◆ **TASK STATEMENT**
Determine the number of lines in the following entries that hold the word "your". Give only that number.

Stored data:

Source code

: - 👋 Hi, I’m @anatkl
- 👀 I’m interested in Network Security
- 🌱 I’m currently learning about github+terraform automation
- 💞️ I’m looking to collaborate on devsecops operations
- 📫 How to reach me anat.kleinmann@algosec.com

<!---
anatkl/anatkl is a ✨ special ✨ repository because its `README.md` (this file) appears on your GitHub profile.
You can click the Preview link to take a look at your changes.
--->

◆ **ANSWER BOX**
2